*** Listed records Section Begins ***

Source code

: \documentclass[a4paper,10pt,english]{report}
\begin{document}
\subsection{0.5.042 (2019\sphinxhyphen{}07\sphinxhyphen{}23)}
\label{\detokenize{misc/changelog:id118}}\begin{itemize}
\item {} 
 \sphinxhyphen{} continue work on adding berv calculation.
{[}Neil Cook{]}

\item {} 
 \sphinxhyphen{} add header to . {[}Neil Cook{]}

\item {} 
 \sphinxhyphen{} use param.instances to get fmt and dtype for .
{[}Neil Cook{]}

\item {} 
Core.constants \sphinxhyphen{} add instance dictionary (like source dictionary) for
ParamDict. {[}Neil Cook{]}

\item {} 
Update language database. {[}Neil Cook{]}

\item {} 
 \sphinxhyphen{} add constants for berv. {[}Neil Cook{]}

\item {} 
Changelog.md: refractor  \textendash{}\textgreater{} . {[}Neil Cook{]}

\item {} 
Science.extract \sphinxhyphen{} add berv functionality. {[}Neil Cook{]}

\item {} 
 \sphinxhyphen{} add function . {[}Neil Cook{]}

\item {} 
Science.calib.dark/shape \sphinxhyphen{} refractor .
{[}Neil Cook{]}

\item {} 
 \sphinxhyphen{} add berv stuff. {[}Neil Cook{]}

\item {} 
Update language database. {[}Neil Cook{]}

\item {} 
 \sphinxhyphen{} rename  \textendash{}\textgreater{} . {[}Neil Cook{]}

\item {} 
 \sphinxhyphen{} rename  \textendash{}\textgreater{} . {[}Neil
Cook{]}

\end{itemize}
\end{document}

*** Listed records Section Ends ***

Quote all the records. Keep every word exact.

Source code

: \documentclass[a4paper,10pt,english]{report}
\begin{document}
\subsection{0.5.042 (2019\sphinxhyphen{}07\sphinxhyphen{}23)}
\label{\detokenize{misc/changelog:id118}}\begin{itemize}
\item {} 
 \sphinxhyphen{} continue work on adding berv calculation.
{[}Neil Cook{]}

\item {} 
 \sphinxhyphen{} add header to . {[}Neil Cook{]}

\item {} 
 \sphinxhyphen{} use param.instances to get fmt and dtype for .
{[}Neil Cook{]}

\item {} 
Core.constants \sphinxhyphen{} add instance dictionary (like source dictionary) for
ParamDict. {[}Neil Cook{]}

\item {} 
Update language database. {[}Neil Cook{]}

\item {} 
 \sphinxhyphen{} add constants for berv. {[}Neil Cook{]}

\item {} 
Changelog.md: refractor  \textendash{}\textgreater{} . {[}Neil Cook{]}

\item {} 
Science.extract \sphinxhyphen{} add berv functionality. {[}Neil Cook{]}

\item {} 
 \sphinxhyphen{} add function . {[}Neil Cook{]}

\item {} 
Science.calib.dark/shape \sphinxhyphen{} refractor .
{[}Neil Cook{]}

\item {} 
 \sphinxhyphen{} add berv stuff. {[}Neil Cook{]}

\item {} 
Update language database. {[}Neil Cook{]}

\item {} 
 \sphinxhyphen{} rename  \textendash{}\textgreater{} . {[}Neil Cook{]}

\item {} 
 \sphinxhyphen{} rename  \textendash{}\textgreater{} . {[}Neil
Cook{]}

\end{itemize}
\end{document}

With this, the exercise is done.